In January and February, I wrote about changes I had made in my annual comparative politics course:
I’ve already written about the problematic results from one assignment and a potential solution, and a way of improving the final exam prompt.
Student output in the collaborative qualitative comparative analyses, an assignment discussed in the Part 4 post linked above, proved disappointing. Despite extensive scaffolding, students did not demonstrate an understanding of how to determine cause and effect. Here is a simplified version of what one team produced; the other team’s QCA was nearly identical:
Philippines | Egypt | Venezuela | Hungary | |
Less Economic Growth | Yes | Yes | Yes | Yes |
Less Citizen Political Participation | Yes | Yes | Yes | Yes |
Higher Disease Mortality | Yes | Yes | Yes | Yes |
Greater Authoritarianism | Yes | Yes | Yes | Yes |
There is no variation in the values for the independent or dependent variables. Nor are the independent variables likely to be causes, rather than effects, of the dependent variable — the direction of causality is ambiguous. The QCA provides no logical explanation for increased authoritarianism.

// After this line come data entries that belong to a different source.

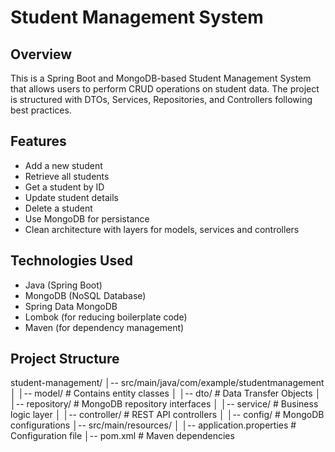 # Student Management System

## Overview

This is a Spring Boot and MongoDB-based Student Management System that allows users to perform CRUD operations on student data. The project is structured with DTOs, Services, Repositories, and Controllers following best practices.

## Features
- Add a new student
- Retrieve all students
- Get a student by ID
- Update student details
- Delete a student
- Use MongoDB for persistance
- Clean architecture with layers for models, services and controllers

## Technologies Used
- Java (Spring Boot)
- MongoDB (NoSQL Database)
- Spring Data MongoDB
- Lombok (for reducing boilerplate code)
- Maven (for dependency management)

## Project Structure
student-management/
│-- src/main/java/com/example/studentmanagement
│   │-- model/            # Contains entity classes
│   │-- dto/              # Data Transfer Objects
│   │-- repository/       # MongoDB repository interfaces
│   │-- service/          # Business logic layer
│   │-- controller/       # REST API controllers
│   │-- config/           # MongoDB configurations
│-- src/main/resources/
│   │-- application.properties  # Configuration file
│-- pom.xml               # Maven dependencies
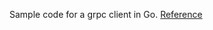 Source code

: Sample code for a grpc client in Go. [Reference](https://tutorialedge.net/golang/go-grpc-beginners-tutorial/)
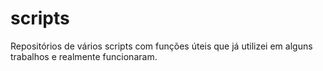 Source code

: # scripts
Repositórios de vários scripts com funções úteis que já utilizei em alguns trabalhos e realmente funcionaram.
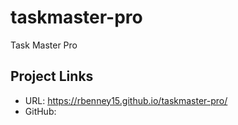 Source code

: # taskmaster-pro
Task Master Pro



## Project Links
* URL: https://rbenney15.github.io/taskmaster-pro/
* GitHub: 
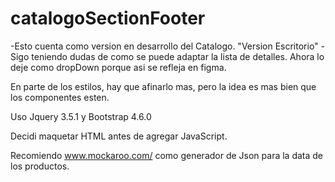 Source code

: # catalogoSectionFooter
-Esto cuenta como version en desarrollo del Catalogo. "Version Escritorio" 
-Sigo teniendo dudas de como se puede adaptar la lista de detalles. Ahora lo deje como dropDown porque asi se refleja en figma.

En parte de los estilos, hay que afinarlo mas, pero la idea es mas bien que los componentes esten. 

Uso Jquery 3.5.1 
y Bootstrap 4.6.0 

Decidi maquetar HTML antes de agregar JavaScript. 

Recomiendo www.mockaroo.com/  como generador de Json para la data de los productos. 

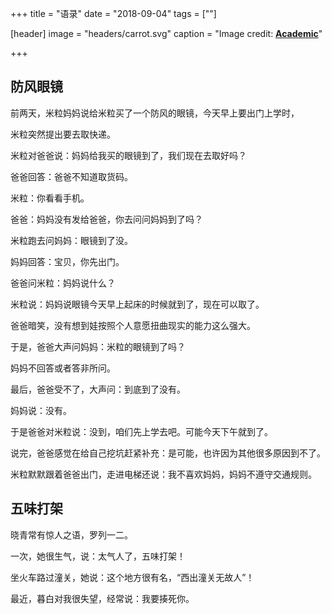 +++
title =  "语录"
date = "2018-09-04"
tags = [""]

[header]
image = "headers/carrot.svg"
caption = "Image credit: [**Academic**](https://github.com/gcushen/hugo-academic/)"

+++

## 防风眼镜

前两天，米粒妈妈说给米粒买了一个防风的眼镜，今天早上要出门上学时，

米粒突然提出要去取快递。

米粒对爸爸说：妈妈给我买的眼镜到了，我们现在去取好吗？

爸爸回答：爸爸不知道取货码。

米粒：你看看手机。

爸爸：妈妈没有发给爸爸，你去问问妈妈到了吗？

米粒跑去问妈妈：眼镜到了没。

妈妈回答：宝贝，你先出门。

爸爸问米粒：妈妈说什么？

米粒说：妈妈说眼镜今天早上起床的时候就到了，现在可以取了。

爸爸暗笑，没有想到娃按照个人意愿扭曲现实的能力这么强大。

于是，爸爸大声问妈妈：米粒的眼镜到了吗？

妈妈不回答或者答非所问。

最后，爸爸受不了，大声问：到底到了没有。

妈妈说：没有。

于是爸爸对米粒说：没到，咱们先上学去吧。可能今天下午就到了。

说完，爸爸感觉在给自己挖坑赶紧补充：是可能，也许因为其他很多原因到不了。

米粒默默跟着爸爸出门，走进电梯还说：我不喜欢妈妈，妈妈不遵守交通规则。

## 五味打架

晓青常有惊人之语，罗列一二。

一次，她很生气，说：太气人了，五味打架！

坐火车路过潼关，她说：这个地方很有名，“西出潼关无故人”！

最近，暮白对我很失望，经常说：我要揍死你。
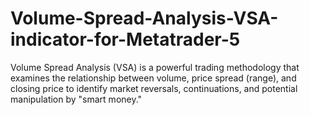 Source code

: # Volume-Spread-Analysis-VSA-indicator-for-Metatrader-5
Volume Spread Analysis (VSA) is a powerful trading methodology that examines the relationship between volume, price spread (range), and closing price to identify market reversals, continuations, and potential manipulation by "smart money."  
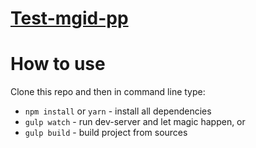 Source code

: # <a href="https://yuriihavryliuk.github.io/test-mgid-pp/docs/">Test-mgid-pp</a>

# How to use

Clone this repo and then in command line type:

* `npm install` or `yarn` - install all dependencies
* `gulp watch` - run dev-server and let magic happen, or
* `gulp build` - build project from sources
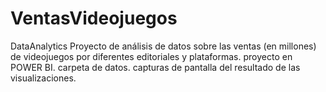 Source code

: # VentasVideojuegos
DataAnalytics
Proyecto de análisis de datos sobre las ventas (en millones) de videojuegos por diferentes editoriales y plataformas.
proyecto en POWER BI.
carpeta de datos.
capturas de pantalla del resultado de las visualizaciones.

So next time around, I will have to specify that 1) variables must vary, and 2) causes can’t be effects.
From my perspective, these kinds of assignments get more prescriptive and less analytical with each tweak I make to them. While I don’t want them to devolve into mindless fill-in-the-blank worksheet exercises, it seems that is where they are headed.
I’m going to read through everything you’ve written, which I haven’t done. My first impression of the response box is that each of these variables are feedback loops. Perhaps you need a more fine-grained response box.